### WHAT YOU WILL DO
Copy every line from the records below that carries the word "volume".

START THE DATA

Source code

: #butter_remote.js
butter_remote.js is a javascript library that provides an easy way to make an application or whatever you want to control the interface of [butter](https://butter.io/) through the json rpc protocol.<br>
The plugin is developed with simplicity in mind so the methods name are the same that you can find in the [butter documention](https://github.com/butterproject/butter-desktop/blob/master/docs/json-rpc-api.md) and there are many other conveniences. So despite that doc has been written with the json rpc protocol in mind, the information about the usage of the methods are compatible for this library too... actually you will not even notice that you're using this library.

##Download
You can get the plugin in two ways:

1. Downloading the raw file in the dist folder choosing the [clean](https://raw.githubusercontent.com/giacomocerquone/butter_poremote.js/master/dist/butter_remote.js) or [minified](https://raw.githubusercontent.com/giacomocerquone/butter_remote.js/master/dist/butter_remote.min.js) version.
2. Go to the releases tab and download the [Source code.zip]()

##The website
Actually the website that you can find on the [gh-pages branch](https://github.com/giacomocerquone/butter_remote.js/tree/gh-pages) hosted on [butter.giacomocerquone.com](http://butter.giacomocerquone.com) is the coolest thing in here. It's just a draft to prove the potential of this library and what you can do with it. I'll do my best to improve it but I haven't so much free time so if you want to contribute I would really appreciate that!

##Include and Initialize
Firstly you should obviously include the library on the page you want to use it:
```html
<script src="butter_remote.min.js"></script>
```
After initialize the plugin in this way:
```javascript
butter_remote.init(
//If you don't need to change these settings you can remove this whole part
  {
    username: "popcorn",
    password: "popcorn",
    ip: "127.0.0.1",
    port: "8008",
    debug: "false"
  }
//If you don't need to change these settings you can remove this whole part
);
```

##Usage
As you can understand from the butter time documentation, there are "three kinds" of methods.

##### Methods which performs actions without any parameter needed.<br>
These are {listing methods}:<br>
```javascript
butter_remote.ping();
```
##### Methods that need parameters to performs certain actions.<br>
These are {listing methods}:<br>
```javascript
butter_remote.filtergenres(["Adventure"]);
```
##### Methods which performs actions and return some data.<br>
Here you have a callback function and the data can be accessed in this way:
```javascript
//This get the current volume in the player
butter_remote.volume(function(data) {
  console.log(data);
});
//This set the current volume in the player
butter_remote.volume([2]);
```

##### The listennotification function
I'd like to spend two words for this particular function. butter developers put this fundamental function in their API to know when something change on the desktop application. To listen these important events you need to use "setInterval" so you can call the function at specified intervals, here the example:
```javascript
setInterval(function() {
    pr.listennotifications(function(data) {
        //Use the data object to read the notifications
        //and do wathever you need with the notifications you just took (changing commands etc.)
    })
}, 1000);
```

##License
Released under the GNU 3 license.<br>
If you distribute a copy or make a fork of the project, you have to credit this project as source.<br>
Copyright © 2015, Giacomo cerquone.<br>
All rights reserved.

END THE DATA

### EXERCISE RESPONSE
//This get the current volume in the player
butter_remote.volume(function(data) {
//This set the current volume in the player
butter_remote.volume([2]);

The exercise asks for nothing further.